Dataset excerpts
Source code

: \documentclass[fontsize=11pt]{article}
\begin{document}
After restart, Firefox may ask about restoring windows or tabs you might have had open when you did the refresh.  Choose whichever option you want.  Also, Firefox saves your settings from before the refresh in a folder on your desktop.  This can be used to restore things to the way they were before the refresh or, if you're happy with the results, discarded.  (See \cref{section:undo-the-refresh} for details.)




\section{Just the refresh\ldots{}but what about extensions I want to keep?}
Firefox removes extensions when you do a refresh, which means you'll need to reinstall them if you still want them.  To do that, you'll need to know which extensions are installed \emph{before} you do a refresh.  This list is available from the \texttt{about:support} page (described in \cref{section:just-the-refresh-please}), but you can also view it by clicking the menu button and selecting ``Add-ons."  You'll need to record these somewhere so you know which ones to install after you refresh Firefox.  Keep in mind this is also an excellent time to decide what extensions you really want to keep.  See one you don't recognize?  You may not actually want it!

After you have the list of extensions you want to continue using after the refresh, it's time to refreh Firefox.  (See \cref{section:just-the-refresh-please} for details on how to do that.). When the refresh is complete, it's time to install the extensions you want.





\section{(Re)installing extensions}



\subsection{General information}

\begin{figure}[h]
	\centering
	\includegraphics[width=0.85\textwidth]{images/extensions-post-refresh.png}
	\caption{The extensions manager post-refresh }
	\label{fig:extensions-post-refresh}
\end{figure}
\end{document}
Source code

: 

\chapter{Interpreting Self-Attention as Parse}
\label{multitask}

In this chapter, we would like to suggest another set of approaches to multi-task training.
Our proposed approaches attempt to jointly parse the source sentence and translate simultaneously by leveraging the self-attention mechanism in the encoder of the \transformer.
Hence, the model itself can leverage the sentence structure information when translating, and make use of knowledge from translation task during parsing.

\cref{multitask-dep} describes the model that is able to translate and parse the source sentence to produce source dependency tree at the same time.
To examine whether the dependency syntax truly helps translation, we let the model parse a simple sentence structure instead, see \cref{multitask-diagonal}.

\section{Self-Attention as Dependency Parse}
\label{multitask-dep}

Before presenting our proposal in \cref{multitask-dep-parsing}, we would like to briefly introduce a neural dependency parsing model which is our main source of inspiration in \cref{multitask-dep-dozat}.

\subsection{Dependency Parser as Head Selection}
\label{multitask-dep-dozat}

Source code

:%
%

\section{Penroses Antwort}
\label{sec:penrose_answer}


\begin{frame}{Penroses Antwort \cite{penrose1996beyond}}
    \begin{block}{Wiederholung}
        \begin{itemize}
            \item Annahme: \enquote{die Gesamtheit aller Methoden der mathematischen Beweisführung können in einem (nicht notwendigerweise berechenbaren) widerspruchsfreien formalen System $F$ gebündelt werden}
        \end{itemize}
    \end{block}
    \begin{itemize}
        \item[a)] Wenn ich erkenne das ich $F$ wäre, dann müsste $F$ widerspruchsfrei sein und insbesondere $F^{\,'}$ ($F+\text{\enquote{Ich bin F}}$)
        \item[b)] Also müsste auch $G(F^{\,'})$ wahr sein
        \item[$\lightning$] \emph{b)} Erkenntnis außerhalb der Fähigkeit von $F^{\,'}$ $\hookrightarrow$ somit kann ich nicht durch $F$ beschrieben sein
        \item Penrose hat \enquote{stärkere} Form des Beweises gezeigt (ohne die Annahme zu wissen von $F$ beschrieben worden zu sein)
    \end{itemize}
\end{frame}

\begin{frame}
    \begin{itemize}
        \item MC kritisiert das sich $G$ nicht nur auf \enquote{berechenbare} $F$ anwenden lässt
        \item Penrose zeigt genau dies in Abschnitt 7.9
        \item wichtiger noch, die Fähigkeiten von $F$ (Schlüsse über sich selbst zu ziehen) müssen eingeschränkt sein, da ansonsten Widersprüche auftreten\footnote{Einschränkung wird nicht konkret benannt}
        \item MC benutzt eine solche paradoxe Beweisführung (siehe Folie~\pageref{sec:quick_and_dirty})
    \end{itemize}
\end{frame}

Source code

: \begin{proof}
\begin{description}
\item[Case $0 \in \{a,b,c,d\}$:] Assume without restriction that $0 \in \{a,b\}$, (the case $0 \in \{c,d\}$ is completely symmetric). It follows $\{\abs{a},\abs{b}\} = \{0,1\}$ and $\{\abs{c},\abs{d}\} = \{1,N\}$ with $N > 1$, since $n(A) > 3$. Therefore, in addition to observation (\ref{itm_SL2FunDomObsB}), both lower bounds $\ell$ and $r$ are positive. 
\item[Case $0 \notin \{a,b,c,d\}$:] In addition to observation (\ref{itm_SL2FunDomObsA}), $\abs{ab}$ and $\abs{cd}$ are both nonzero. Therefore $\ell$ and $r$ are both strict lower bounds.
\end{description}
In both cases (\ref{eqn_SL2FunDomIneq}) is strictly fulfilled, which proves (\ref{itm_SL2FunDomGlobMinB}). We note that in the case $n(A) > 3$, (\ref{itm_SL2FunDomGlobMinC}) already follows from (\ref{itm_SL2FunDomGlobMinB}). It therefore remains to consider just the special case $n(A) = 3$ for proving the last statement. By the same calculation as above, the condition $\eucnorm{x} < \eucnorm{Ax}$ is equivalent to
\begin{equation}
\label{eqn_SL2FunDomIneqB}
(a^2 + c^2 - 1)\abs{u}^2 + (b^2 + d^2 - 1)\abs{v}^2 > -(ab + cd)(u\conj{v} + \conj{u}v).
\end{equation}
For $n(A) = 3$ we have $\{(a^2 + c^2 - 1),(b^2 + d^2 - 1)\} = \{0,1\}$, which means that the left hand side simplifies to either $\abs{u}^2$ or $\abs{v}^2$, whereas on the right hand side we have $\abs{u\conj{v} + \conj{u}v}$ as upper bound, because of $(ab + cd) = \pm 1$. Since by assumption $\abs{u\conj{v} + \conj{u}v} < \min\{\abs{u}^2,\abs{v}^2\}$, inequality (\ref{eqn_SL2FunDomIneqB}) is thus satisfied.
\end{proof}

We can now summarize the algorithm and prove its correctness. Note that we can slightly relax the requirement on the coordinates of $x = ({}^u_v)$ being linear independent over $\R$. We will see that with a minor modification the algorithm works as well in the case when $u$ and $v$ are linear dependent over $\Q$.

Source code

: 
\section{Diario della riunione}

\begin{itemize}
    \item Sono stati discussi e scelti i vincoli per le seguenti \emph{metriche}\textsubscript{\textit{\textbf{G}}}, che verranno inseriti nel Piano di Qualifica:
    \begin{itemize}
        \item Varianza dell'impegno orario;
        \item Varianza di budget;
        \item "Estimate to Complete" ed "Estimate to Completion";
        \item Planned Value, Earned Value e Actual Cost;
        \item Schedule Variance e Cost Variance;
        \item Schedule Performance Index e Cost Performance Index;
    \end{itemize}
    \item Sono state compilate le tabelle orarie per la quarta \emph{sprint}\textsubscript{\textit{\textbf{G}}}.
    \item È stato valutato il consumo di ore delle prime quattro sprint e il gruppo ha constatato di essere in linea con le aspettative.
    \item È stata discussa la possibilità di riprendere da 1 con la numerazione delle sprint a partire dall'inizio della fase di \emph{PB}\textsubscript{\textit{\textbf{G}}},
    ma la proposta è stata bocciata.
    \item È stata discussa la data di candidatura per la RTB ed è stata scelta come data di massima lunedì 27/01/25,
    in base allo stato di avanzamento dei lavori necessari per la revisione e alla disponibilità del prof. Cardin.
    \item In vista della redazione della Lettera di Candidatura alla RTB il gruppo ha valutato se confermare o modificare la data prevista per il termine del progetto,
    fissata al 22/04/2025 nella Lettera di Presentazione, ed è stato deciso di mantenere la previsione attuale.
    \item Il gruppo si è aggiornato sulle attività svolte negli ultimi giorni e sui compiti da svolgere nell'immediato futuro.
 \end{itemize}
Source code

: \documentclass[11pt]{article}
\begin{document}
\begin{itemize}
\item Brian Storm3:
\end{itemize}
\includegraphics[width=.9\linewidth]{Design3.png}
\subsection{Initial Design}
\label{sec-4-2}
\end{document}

**WHAT IS BEING ASKED**
Reproduce the entries exactly, but only from their first line to the line holding "what about extensions", with that last line kept.

**REPLY TO THE EXERCISE**
Source code

: \documentclass[fontsize=11pt]{article}
\begin{document}
After restart, Firefox may ask about restoring windows or tabs you might have had open when you did the refresh.  Choose whichever option you want.  Also, Firefox saves your settings from before the refresh in a folder on your desktop.  This can be used to restore things to the way they were before the refresh or, if you're happy with the results, discarded.  (See \cref{section:undo-the-refresh} for details.)




\section{Just the refresh\ldots{}but what about extensions I want to keep?}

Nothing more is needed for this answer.